INPUT FOR THIS TASK>
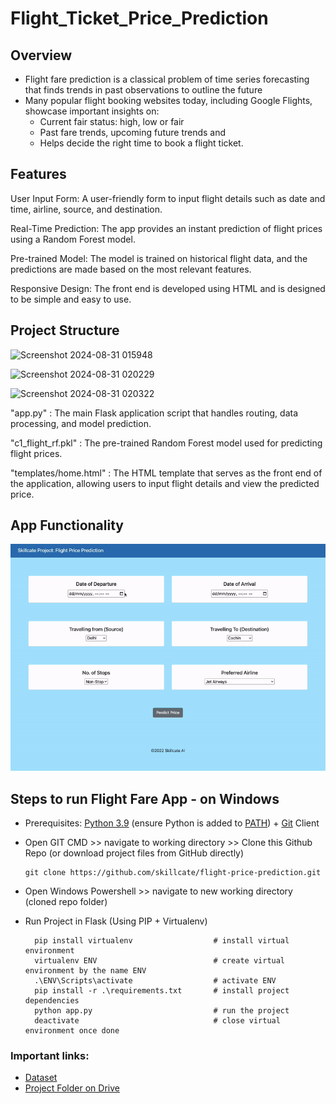 # Flight_Ticket_Price_Prediction
## Overview
* Flight fare prediction is a classical problem of time series forecasting that finds trends in past observations to outline the future
* Many popular flight booking websites today, including Google Flights, showcase important insights on:
  * Current fair status: high, low or fair
  * Past fare trends, upcoming future trends and 
  * Helps decide the right time to book a flight ticket.
## Features
User Input Form: A user-friendly form to input flight details such as date and time, airline, source, and destination.

Real-Time Prediction: The app provides an instant prediction of flight prices using a Random Forest model.

Pre-trained Model: The model is trained on historical flight data, and the predictions are made based on the most relevant features.

Responsive Design: The front end is developed using HTML and is designed to be simple and easy to use.

## Project Structure
![Screenshot 2024-08-31 015948](https://github.com/user-attachments/assets/c48c2111-1689-4920-a843-5ec4aad5862e)

![Screenshot 2024-08-31 020229](https://github.com/user-attachments/assets/15f60752-95dc-45f6-b59c-e0f119298776)

![Screenshot 2024-08-31 020322](https://github.com/user-attachments/assets/46b653e4-aa0c-400b-958f-00a09c20386e)


"app.py" : The main Flask application script that handles routing, data processing, and model prediction.

"c1_flight_rf.pkl" : The pre-trained Random Forest model used for predicting flight prices.

"templates/home.html" : The HTML template that serves as the front end of the application, allowing users to input flight details and view the predicted price.

## App Functionality
![](templates/App_Functionality.gif)

## Steps to run Flight Fare App - on Windows

* Prerequisites: [Python 3.9](https://www.python.org/downloads/) (ensure Python is added to [PATH](https://medium.com/co-learning-lounge/how-to-download-install-python-on-windows-2021-44a707994013)) + [Git](https://git-scm.com/downloads) Client 
* Open GIT CMD >> navigate to working directory >> Clone this Github Repo (or download project files from GitHub directly)

      git clone https://github.com/skillcate/flight-price-prediction.git  
* Open Windows Powershell >> navigate to new working directory (cloned repo folder)
* Run Project in Flask (Using PIP + Virtualenv)
 
        pip install virtualenv                  # install virtual environment        
        virtualenv ENV                          # create virtual environment by the name ENV
        .\ENV\Scripts\activate                  # activate ENV
        pip install -r .\requirements.txt       # install project dependencies
        python app.py                           # run the project
        deactivate                              # close virtual environment once done
  

### Important links:

* [Dataset](https://www.kaggle.com/datasets/nikhilmittal/flight-fare-prediction-mh)
* [Project Folder on Drive](https://drive.google.com/drive/folders/1vnapi048bbmoXyoxOLLX6W_tA6a1uQ9w?usp=sharing)

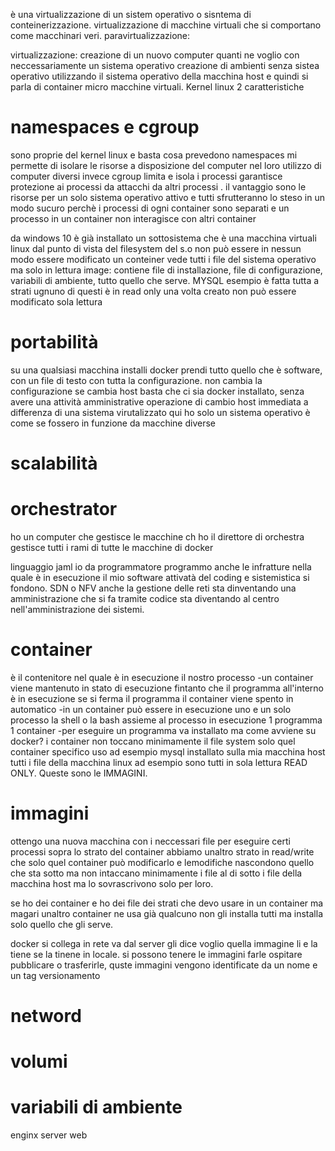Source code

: è una virtualizzazione di un sistem operativo o sisntema di conteinerizzazione.
virtualizzazione di macchine virtuali che si comportano come macchinari veri.
paravirtualizzazione:

virtualizzazione: creazione di un nuovo computer quanti ne voglio con neccessariamente un sistema operativo 
creazione di ambienti senza sistea operativo utilizzando il sistema operativo della macchina host e quindi si parla di container micro macchine virtuali.
Kernel linux 2 caratteristiche 
# namespaces e cgroup
sono proprie del kernel linux e basta cosa prevedono
namespaces mi permette di isolare le risorse a disposizione del computer nel loro utilizzo di computer diversi
invece cgroup limita e isola i processi garantisce protezione ai processi da attacchi da altri processi .
il vantaggio sono le risorse per un solo sistema operativo attivo e tutti sfrutteranno lo steso in un modo sucuro perchè i processi di ogni container sono separati e un processo in un container non interagisce con altri container

da windows 10 è già installato un sottosistema che è una macchina virtuali linux
dal punto di vista del filesystem  del s.o  non può essere in nessun modo essere modificato  un conteiner vede tutti i file del sistema operativo ma solo in lettura 
image: contiene file di installazione, file di configurazione, variabili di ambiente, tutto quello che serve.
MYSQL esempio è fatta tutta a strati ugnuno di questi è in read only una volta creato non può essere modificato sola lettura 

# portabilità
su una qualsiasi macchina installi docker prendi tutto quello che è software, con un file di testo con tutta la configurazione.
non cambia la configurazione se cambia host basta che ci sia docker installato,
senza avere una attività amministrative operazione di cambio host immediata a differenza di una sistema virutalizzato qui ho solo un sistema operativo è come se fossero in funzione da macchine diverse

# scalabilità

# orchestrator
ho un computer che gestisce le macchine ch ho
il direttore di orchestra gestisce tutti i rami di tutte le macchine di docker

linguaggio jaml io da programmatore programmo anche le infratture nella quale è in esecuzione il mio software attivatà del coding e sistemistica si fondono.
SDN o NFV anche la gestione delle reti sta dinventando una amministrazione che si fa tramite codice sta diventando al centro nell'amministrazione dei sistemi.

# container
è il contenitore nel quale è in esecuzione il nostro processo
-un container viene mantenuto in stato di esecuzione fintanto che il programma all'interno è in esecuzione se si ferma il programma il container viene spento in automatico
-in un container può essere in esecuzione uno e un solo processo la shell o la bash assieme al processo in esecuzione 1 programma 1 container
-per eseguire un programma va installato ma come avviene su docker? i container non toccano minimamente il file system solo quel container specifico uso ad esempio mysql installato sulla mia macchina host 
tutti i file della macchina linux ad esempio sono tutti in sola lettura READ ONLY. Queste sono le IMMAGINI.

# immagini
ottengo una nuova macchina con i neccessari file per eseguire certi processi sopra lo strato del container abbiamo unaltro strato in read/write che solo quel container può modificarlo
e lemodifiche nascondono quello che sta sotto ma non intaccano minimamente i file al di sotto i file della macchina host ma lo sovrascrivono solo per loro.

se ho dei container e ho dei file dei strati che devo usare in un container ma magari unaltro container ne usa già qualcuno non gli installa tutti ma installa solo quello che gli serve.

docker si collega in rete va dal server gli dice voglio quella immagine li e la tiene se la tinene in locale.
si possono tenere le immagini farle ospitare pubblicare o trasferirle, quste immagini vengono identificate da un nome e un tag versionamento

# netword

# volumi

# variabili di ambiente

enginx server web
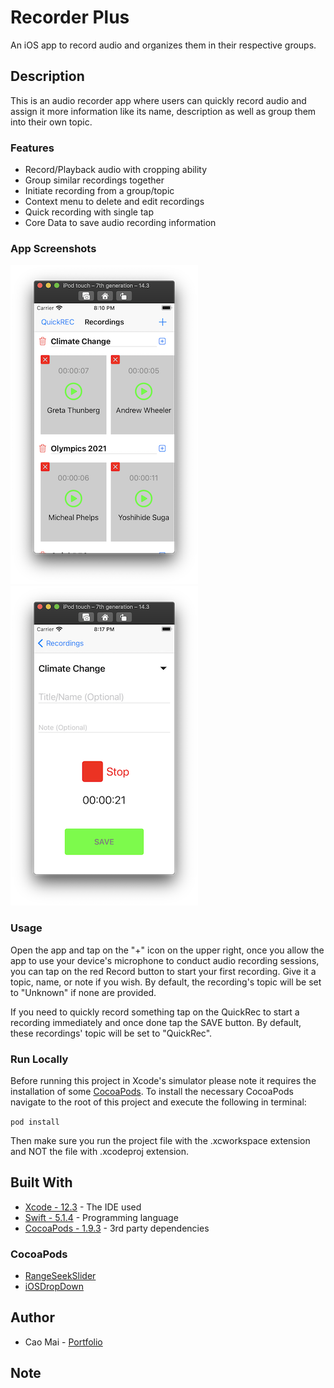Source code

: # Recorder Plus
An iOS app to record audio and organizes them in their respective groups.

## Description
This is an audio recorder app where users can quickly record audio and assign it more information like its name, description as well as group them into their own topic.

### Features
* Record/Playback audio with cropping ability
* Group similar recordings together 
* Initiate recording from a group/topic
* Context menu to delete and edit recordings
* Quick recording with single tap
* Core Data to save audio recording information

### App Screenshots
![](Screenshots/image1.png) ![](Screenshots/image2.png)


### Usage
Open the app and tap on the "+" icon on the upper right, once you allow the app to use your device's microphone to conduct audio recording sessions, you can tap on the red Record button to start your first recording. Give it a topic, name, or note if you wish. By default, the recording's topic will be set to "Unknown" if none are provided.

If you need to quickly record something tap on the QuickRec to start a recording immediately and once done tap the SAVE button. By default, these recordings' topic will be set to "QuickRec".

### Run Locally
Before running this project in Xcode's simulator please note it requires the installation of some [CocoaPods](https://cocoapods.org/). To install the necessary CocoaPods navigate to the root of this project and execute the following in terminal:

`pod install`

Then make sure you run the project file with the .xcworkspace extension and NOT the file with .xcodeproj extension.

## Built With
* [Xcode - 12.3](https://developer.apple.com/xcode/) - The IDE used
* [Swift - 5.1.4](https://developer.apple.com/swift/) - Programming language
* [CocoaPods - 1.9.3](https://cocoapods.org/) - 3rd party dependencies

### CocoaPods
* [RangeSeekSlider](https://github.com/WorldDownTown/RangeSeekSlider)
* [iOSDropDown](https://cocoapods.org/pods/iOSDropDown)

## Author
* Cao Mai - [Portfolio](https://www.makeschool.com/portfolio/Cao-Mai)

## Note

EXERCISE DESCRIPTION>
Please transcribe every entry exactly as written, leaving the pictures out.

EXERCISE RESPONSE>
 # Flight_Ticket_Price_Prediction
## Overview
* Flight fare prediction is a classical problem of time series forecasting that finds trends in past observations to outline the future
* Many popular flight booking websites today, including Google Flights, showcase important insights on:
  * Current fair status: high, low or fair
  * Past fare trends, upcoming future trends and 
  * Helps decide the right time to book a flight ticket.
## Features
User Input Form: A user-friendly form to input flight details such as date and time, airline, source, and destination.

Real-Time Prediction: The app provides an instant prediction of flight prices using a Random Forest model.

Pre-trained Model: The model is trained on historical flight data, and the predictions are made based on the most relevant features.

Responsive Design: The front end is developed using HTML and is designed to be simple and easy to use.

## Project Structure
![Screenshot 2024-08-31 015948](https://github.com/user-attachments/assets/c48c2111-1689-4920-a843-5ec4aad5862e)

![Screenshot 2024-08-31 020229](https://github.com/user-attachments/assets/15f60752-95dc-45f6-b59c-e0f119298776)

![Screenshot 2024-08-31 020322](https://github.com/user-attachments/assets/46b653e4-aa0c-400b-958f-00a09c20386e)


"app.py" : The main Flask application script that handles routing, data processing, and model prediction.

"c1_flight_rf.pkl" : The pre-trained Random Forest model used for predicting flight prices.

"templates/home.html" : The HTML template that serves as the front end of the application, allowing users to input flight details and view the predicted price.

## App Functionality
![](templates/App_Functionality.gif)

## Steps to run Flight Fare App - on Windows

* Prerequisites: [Python 3.9](https://www.python.org/downloads/) (ensure Python is added to [PATH](https://medium.com/co-learning-lounge/how-to-download-install-python-on-windows-2021-44a707994013)) + [Git](https://git-scm.com/downloads) Client 
* Open GIT CMD >> navigate to working directory >> Clone this Github Repo (or download project files from GitHub directly)

      git clone https://github.com/skillcate/flight-price-prediction.git  
* Open Windows Powershell >> navigate to new working directory (cloned repo folder)
* Run Project in Flask (Using PIP + Virtualenv)
 
        pip install virtualenv                  # install virtual environment        
        virtualenv ENV                          # create virtual environment by the name ENV
        .\ENV\Scripts\activate                  # activate ENV
        pip install -r .\requirements.txt       # install project dependencies
        python app.py                           # run the project
        deactivate                              # close virtual environment once done
  

### Important links:

* [Dataset](https://www.kaggle.com/datasets/nikhilmittal/flight-fare-prediction-mh)
* [Project Folder on Drive](https://drive.google.com/drive/folders/1vnapi048bbmoXyoxOLLX6W_tA6a1uQ9w?usp=sharing)

Source code

: è una virtualizzazione di un sistem operativo o sisntema di conteinerizzazione.
virtualizzazione di macchine virtuali che si comportano come macchinari veri.
paravirtualizzazione:

virtualizzazione: creazione di un nuovo computer quanti ne voglio con neccessariamente un sistema operativo 
creazione di ambienti senza sistea operativo utilizzando il sistema operativo della macchina host e quindi si parla di container micro macchine virtuali.
Kernel linux 2 caratteristiche 
# namespaces e cgroup
sono proprie del kernel linux e basta cosa prevedono
namespaces mi permette di isolare le risorse a disposizione del computer nel loro utilizzo di computer diversi
invece cgroup limita e isola i processi garantisce protezione ai processi da attacchi da altri processi .
il vantaggio sono le risorse per un solo sistema operativo attivo e tutti sfrutteranno lo steso in un modo sucuro perchè i processi di ogni container sono separati e un processo in un container non interagisce con altri container

da windows 10 è già installato un sottosistema che è una macchina virtuali linux
dal punto di vista del filesystem  del s.o  non può essere in nessun modo essere modificato  un conteiner vede tutti i file del sistema operativo ma solo in lettura 
image: contiene file di installazione, file di configurazione, variabili di ambiente, tutto quello che serve.
MYSQL esempio è fatta tutta a strati ugnuno di questi è in read only una volta creato non può essere modificato sola lettura 

# portabilità
su una qualsiasi macchina installi docker prendi tutto quello che è software, con un file di testo con tutta la configurazione.
non cambia la configurazione se cambia host basta che ci sia docker installato,
senza avere una attività amministrative operazione di cambio host immediata a differenza di una sistema virutalizzato qui ho solo un sistema operativo è come se fossero in funzione da macchine diverse

# scalabilità

# orchestrator
ho un computer che gestisce le macchine ch ho
il direttore di orchestra gestisce tutti i rami di tutte le macchine di docker

linguaggio jaml io da programmatore programmo anche le infratture nella quale è in esecuzione il mio software attivatà del coding e sistemistica si fondono.
SDN o NFV anche la gestione delle reti sta dinventando una amministrazione che si fa tramite codice sta diventando al centro nell'amministrazione dei sistemi.

# container
è il contenitore nel quale è in esecuzione il nostro processo
-un container viene mantenuto in stato di esecuzione fintanto che il programma all'interno è in esecuzione se si ferma il programma il container viene spento in automatico
-in un container può essere in esecuzione uno e un solo processo la shell o la bash assieme al processo in esecuzione 1 programma 1 container
-per eseguire un programma va installato ma come avviene su docker? i container non toccano minimamente il file system solo quel container specifico uso ad esempio mysql installato sulla mia macchina host 
tutti i file della macchina linux ad esempio sono tutti in sola lettura READ ONLY. Queste sono le IMMAGINI.

# immagini
ottengo una nuova macchina con i neccessari file per eseguire certi processi sopra lo strato del container abbiamo unaltro strato in read/write che solo quel container può modificarlo
e lemodifiche nascondono quello che sta sotto ma non intaccano minimamente i file al di sotto i file della macchina host ma lo sovrascrivono solo per loro.

se ho dei container e ho dei file dei strati che devo usare in un container ma magari unaltro container ne usa già qualcuno non gli installa tutti ma installa solo quello che gli serve.

docker si collega in rete va dal server gli dice voglio quella immagine li e la tiene se la tinene in locale.
si possono tenere le immagini farle ospitare pubblicare o trasferirle, quste immagini vengono identificate da un nome e un tag versionamento

# netword

# volumi

# variabili di ambiente

enginx server web
Source code

: # Recorder Plus
An iOS app to record audio and organizes them in their respective groups.

## Description
This is an audio recorder app where users can quickly record audio and assign it more information like its name, description as well as group them into their own topic.

### Features
* Record/Playback audio with cropping ability
* Group similar recordings together 
* Initiate recording from a group/topic
* Context menu to delete and edit recordings
* Quick recording with single tap
* Core Data to save audio recording information

### App Screenshots
![](Screenshots/image1.png) ![](Screenshots/image2.png)


### Usage
Open the app and tap on the "+" icon on the upper right, once you allow the app to use your device's microphone to conduct audio recording sessions, you can tap on the red Record button to start your first recording. Give it a topic, name, or note if you wish. By default, the recording's topic will be set to "Unknown" if none are provided.

If you need to quickly record something tap on the QuickRec to start a recording immediately and once done tap the SAVE button. By default, these recordings' topic will be set to "QuickRec".

### Run Locally
Before running this project in Xcode's simulator please note it requires the installation of some [CocoaPods](https://cocoapods.org/). To install the necessary CocoaPods navigate to the root of this project and execute the following in terminal:

`pod install`

Then make sure you run the project file with the .xcworkspace extension and NOT the file with .xcodeproj extension.

## Built With
* [Xcode - 12.3](https://developer.apple.com/xcode/) - The IDE used
* [Swift - 5.1.4](https://developer.apple.com/swift/) - Programming language
* [CocoaPods - 1.9.3](https://cocoapods.org/) - 3rd party dependencies

### CocoaPods
* [RangeSeekSlider](https://github.com/WorldDownTown/RangeSeekSlider)
* [iOSDropDown](https://cocoapods.org/pods/iOSDropDown)

## Author
* Cao Mai - [Portfolio](https://www.makeschool.com/portfolio/Cao-Mai)

## Note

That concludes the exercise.